I think Uber surge pricing is a sham and I believe I can prove it.

Uber surge pricing is, on the face of it, the ultimate articulation of supply and demand economics in action, on steroids. Not enough cars? Pay more and more drivers will get onto the road. The punters? A small price to pay for enhanced service. Is it however- the PPP has his doubts that it is what it says on the tin.

Suspicions begin one freezing cold and wet Tuesday morning, 0430 am. At this time every second week, the PPP begins his ‘Uber ritual’. This involves me opening the app to book a car. The app responds with ‘demand is off the charts right now, fares have increased to get more Ubers on the road.’ This is the ritual you see, as I pinch the screen of my iDevice to see how many cars are around [usually none] and then I shut the app, reopening it two minutes later. This Tuesday pattern is actually not too bad, as I usually only have to wait 4 or 5 rotations, or 8 to 10 minutes, for the surge pricing to drop off completely.

On the morning in question, there was one car, about 800 metres from my house, but heading away. ‘Drat’ thinks I, ‘if it wasn’t surge pricing, that car could be heading to my house and I would not be freezing in the street.’ [for, dear reader, I am nothing if not a good client; I never order a car until I am outside waiting for it, so as to not keep the driver waiting]. Several iterations of the ritual later, during which the sole Uber on screen is increasingly distancing itself from my house, surge pricing drops and bang! the PPP pounces [alliteration]. Pinching my screen to see how far away my ride is, I notice the still sole car, the one I have been tracking, has turned around, some 5 km from my house and is heading back my way! Can’t be true surely? Oh yeah, that car comes and picks me up. So relate my tale to the driver, confirming that it was indeed his car I had been tracking. I said to him that it was a pity that surge pricing was up as he could have saved himself 10 km and a few minutes and I would have been warmer quicker. His telling response was ‘and I would have welcomed the job 10 minutes earlier, even at non-surge pricing.’ Ok so not much to go on really, but how can there be a loose car, no job for him in the area AND surge pricing?

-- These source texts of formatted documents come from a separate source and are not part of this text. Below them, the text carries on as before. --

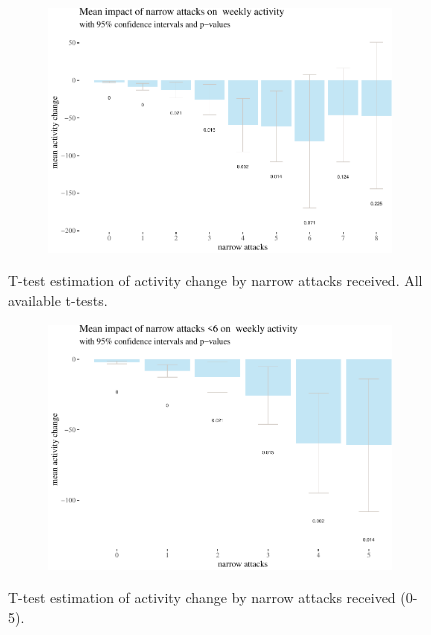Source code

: \documentclass[10pt,]{scrartcl}
\begin{document}
\begin{figure}[h!]
\begin{subfigure}[t]{0.95\textwidth}

\begin{center}\includegraphics[width=1\linewidth]{redditAnalysisWalkthrough_files/figure-latex/unnamed-chunk-27-1} \end{center}
\end{subfigure}
\caption{T-test estimation of activity change by narrow attacks received. All available t-tests.}
\label{fig:highbar}
\end{figure}

\begin{figure}[h!]
\begin{subfigure}[t]{0.95\textwidth}

\begin{center}\includegraphics[width=1\linewidth]{redditAnalysisWalkthrough_files/figure-latex/unnamed-chunk-28-1} \end{center}
\end{subfigure}
\caption{T-test estimation of activity change by narrow attacks received (0-5).}
\label{fig:highbar6}
\end{figure}
\end{document}

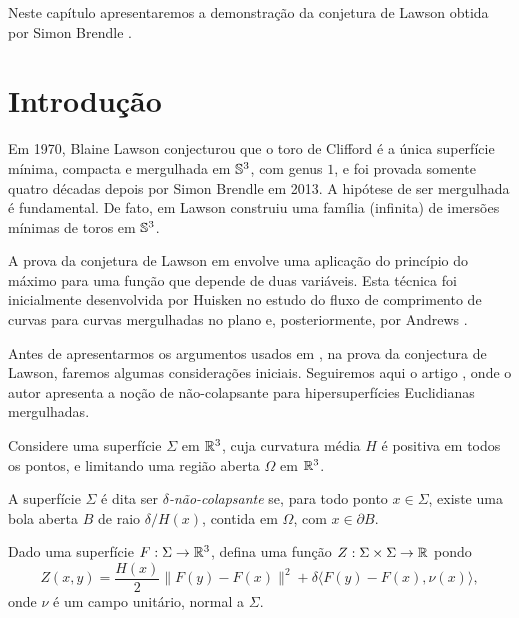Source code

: Neste capítulo apresentaremos a demonstração da conjetura de
Lawson obtida por Simon Brendle \cite{Brendle2013a}.


\section{Introdu\c c\~ao}

Em 1970, Blaine Lawson \cite{Lawson1970a} conjecturou que o toro de 
Clifford é a única superfície mínima, compacta e mergulhada em $\mathbb{S}^3$,
com genus $1$, e foi provada somente quatro décadas depois por Simon
Brendle \cite{Brendle2013a} em 2013. A hipótese de ser mergulhada é
fundamental. De fato, em \cite{Lawson1970} Lawson construiu uma 
família (infinita) de imersões mínimas de toros em $\mathbb{S}^3$.

A prova da conjetura de Lawson em \cite{Brendle2013a} envolve uma 
aplicação do princípio do máximo para uma função que depende de 
duas vari\'aveis. Esta técnica foi inicialmente desenvolvida por Huisken
\cite{Huisken1998} no estudo do fluxo de comprimento de curvas para 
curvas mergulhadas no plano e, posteriormente, por Andrews 
\cite{Andrews2012}.

Antes de apresentarmos os argumentos usados em \cite{Brendle2013a},
na prova da conjectura de Lawson, faremos algumas considera\c c\~oes
iniciais. Seguiremos aqui o artigo \cite{Andrews2012}, onde o autor
apresenta a no\c c\~ao de n\~ao-colapsante para hipersuperf\'icies
Euclidianas mergulhadas.

Considere uma superf\'icie $\Sigma$ em $\mathbb{R}^3$, cuja curvatura
m\'edia $H$ \'e positiva em todos os pontos, e limitando uma 
regi\~ao aberta $\Omega$ em $\mathbb{R}^3$.

\begin{definicao}
A superf\'icie $\Sigma$ \'e dita ser {\em $\delta$-n\~ao-colapsante}
se, para todo ponto $x\in\Sigma$, existe uma bola aberta $B$ de
raio $\delta/H(x)$, contida em $\Omega$, com $x\in\partial B$. 
\end{definicao}

Dado uma superf\'icie $F:\Sigma\to\mathbb{R}^3$, defina uma fun\c c\~ao
$Z:\Sigma\times\Sigma\to\mathbb{R}$ pondo
\[
Z(x,y) = \frac{H(x)}{2}\|F(y)-F(x)\|^2 + \delta\langle F(y)-F(x), \nu(x)\rangle,
\]
onde $\nu$ \'e um campo unit\'ario, normal a $\Sigma$.

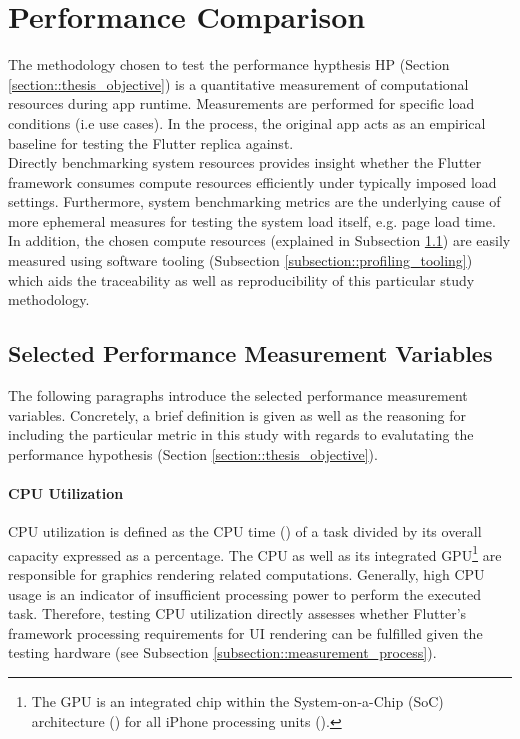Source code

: \section{Performance Comparison} \label{section::performance_comparison_design}
The methodology chosen to test the performance hypthesis HP (Section \ref{section::thesis_objective}) is a quantitative
measurement of computational resources during app runtime. Measurements are performed for
specific load conditions (i.e use cases). In the process, the original app acts as an empirical
baseline for testing the Flutter replica against.\\
Directly benchmarking system resources provides insight whether the Flutter framework consumes
compute resources efficiently under typically imposed load settings. Furthermore, system
benchmarking metrics are the underlying cause of more ephemeral measures for testing the
system load itself, e.g. page load time. In addition, the chosen compute resources (explained
in Subsection \ref{subsection::selected_measurement_variables}) are easily measured using software tooling (Subsection \ref{subsection::profiling_tooling}) which aids the
traceability as well as reproducibility of this particular study methodology.

\subsection{Selected Performance Measurement Variables} \label{subsection::selected_measurement_variables}
The following paragraphs introduce the selected performance measurement variables. Concretely,
a brief definition is given as well as the reasoning for including the particular metric in
this study with regards to evalutating the performance hypothesis (Section \ref{section::thesis_objective}).

\paragraph*{CPU Utilization}\label{paragraph::cpu_utilization}\hfill \break
CPU utilization is defined as the CPU time (\cite{FSF1988}) of a task
divided by its overall capacity expressed as a percentage. The CPU as well as its integrated GPU\footnote{The GPU is an integrated chip within the System-on-a-Chip (SoC) architecture (\cite{Martin2001}) for all
iPhone processing units (\cite{WikiChip2020}).}
are responsible for graphics rendering related computations. Generally, high CPU usage is an
indicator of insufficient processing power to perform the executed task. Therefore, testing CPU utilization
directly assesses whether Flutter’s framework processing requirements for UI rendering can be
fulfilled given the testing hardware (see Subsection \ref{subsection::measurement_process}).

Fast-forward to July 2016 and Copenhagen, Denmark. [Uber ‘Pop’ and they don’t take PayPal- don’t ask me how I discovered this.]

I request an Uber, to find surge pricing. Drat again. Since Denmark, as lovely as it is, should have a ‘surge pricing’ applied to any holiday there due to its high prices, I go through my ritual of shutting and re- opening the app on a two minute cycle. Would not want to pay surge prices in Scandanivia in general. About a few rotations into this cycle [the longest in fact I have waited for surge pricing to drop], I notice a surplus of cars in my area so I took some screen shots, to illustrate my theory. Note that these screen shots are about mid-way through the ritual.

Photo one. Note time and the 5 Ubers
Photo Two. Two minutes later. I think the same five Ubers. Two of them appear to have got lucky and are off for jobs.
Photo Three. Isn’t that the same two cars at the bottom of the screen reconverging? There is a fifth one still, hidden under the black bar.
For the avoidance of doubt, surge pricing applied.
Tell me that’s not the same 5 Ubers. Prices went back to normal so I got one this time.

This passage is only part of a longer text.